Task goal:
Please tally the lines of the listing that hold the string "Thunder", and reply with that total only.

Data section:
=-=-=-=-=

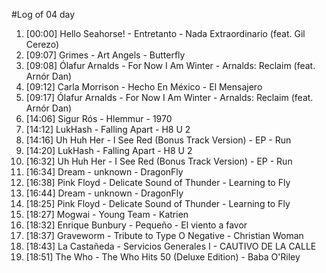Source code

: #Log of 04 day

1. [00:00] Hello Seahorse! - Entretanto - Nada Extraordinario (feat. Gil Cerezo)
1. [09:07] Grimes - Art Angels - Butterfly
1. [09:08] Ólafur Arnalds - For Now I Am Winter - Arnalds: Reclaim (feat. Arnór Dan)
1. [09:12] Carla Morrison - Hecho En México - El Mensajero
1. [09:17] Ólafur Arnalds - For Now I Am Winter - Arnalds: Reclaim (feat. Arnór Dan)
1. [14:06] Sigur Rós - Hlemmur - 1970
1. [14:12] LukHash - Falling Apart - H8 U 2
1. [14:16] Uh Huh Her - I See Red (Bonus Track Version) - EP - Run
1. [14:20] LukHash - Falling Apart - H8 U 2
1. [16:32] Uh Huh Her - I See Red (Bonus Track Version) - EP - Run
1. [16:34] Dream - unknown - DragonFly
1. [16:38] Pink Floyd - Delicate Sound of Thunder - Learning to Fly
1. [16:44] Dream - unknown - DragonFly
1. [18:25] Pink Floyd - Delicate Sound of Thunder - Learning to Fly
1. [18:27] Mogwai - Young Team - Katrien
1. [18:32] Enrique Bunbury - Pequeño - El viento a favor
1. [18:37] Graveworm - Tribute to Type O Negative - Christian Woman
1. [18:43] La Castañeda - Servicios Generales I - CAUTIVO DE LA CALLE
1. [18:51] The Who - The Who Hits 50 (Deluxe Edition) - Baba O'Riley
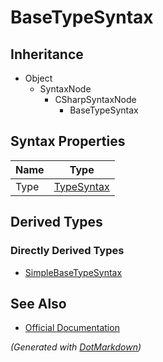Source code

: # BaseTypeSyntax

## Inheritance

* Object
  * SyntaxNode
    * CSharpSyntaxNode
      * BaseTypeSyntax

## Syntax Properties

| Name | Type                        |
| ---- | --------------------------- |
| Type | [TypeSyntax](TypeSyntax.md) |

## Derived Types

### Directly Derived Types

* [SimpleBaseTypeSyntax](SimpleBaseTypeSyntax.md)

## See Also

* [Official Documentation](https://docs.microsoft.com/en-us/dotnet/api/microsoft.codeanalysis.csharp.syntax.basetypesyntax)


*\(Generated with [DotMarkdown](http://github.com/JosefPihrt/DotMarkdown)\)*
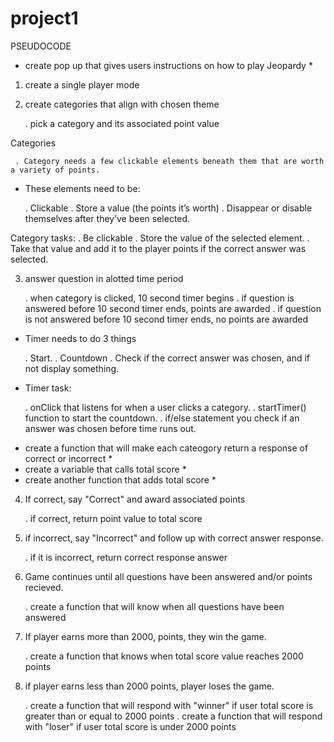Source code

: # project1 


PSEUDOCODE

* create pop up that gives users instructions on how to play Jeopardy *


1) create a single player mode

2) create categories that align with chosen theme

    . pick a category and its associated point value

Categories 

     . Category needs a few clickable elements beneath them that are worth a variety of points.

- These elements need to be:

     . Clickable
     . Store a value (the points it’s worth)
     . Disappear or disable themselves after they’ve been selected.

Category tasks:
     . Be clickable
     . Store the value of the selected element.
     . Take that value and add it to the player points if the correct answer was selected.
      

3) answer question in alotted time period

    . when category is clicked, 10 second timer begins
    . if question is answered before 10 second timer ends, points are awarded
    . if question is not answered before 10 second timer ends, no points are awarded

- Timer needs to do 3 things 

    . Start.
    . Countdown 
    . Check if the correct answer was chosen, and if not display something.

- Timer task:

    . onClick that listens for when a user clicks a category.
    . startTimer() function to start the countdown.
    . if/else statement you check if an answer was chosen before time runs out.

* create a function that will make each cateogory return a response of correct or incorrect *
* create a variable that calls total score *
* create another function that adds total score *

4) If correct, say "Correct" and award associated points

    . if correct, return point value to total score


5) if incorrect, say "Incorrect" and follow up with correct answer response.

    . if it is incorrect, return correct response answer

6) Game continues until all questions have been answered and/or points recieved.

    . create a function that will know when all questions have been answered

7) If player earns more than 2000, points, they win the game.

    . create a function that knows when total score value reaches 2000 points

8) if player earns less than 2000 points, player loses the game.

    . create a function that will respond with "winner" if user total score is greater than or equal to 2000 points
    . create a function that will respond with "loser" if user total score is under 2000 points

=-=-=-=-=

Task result:
2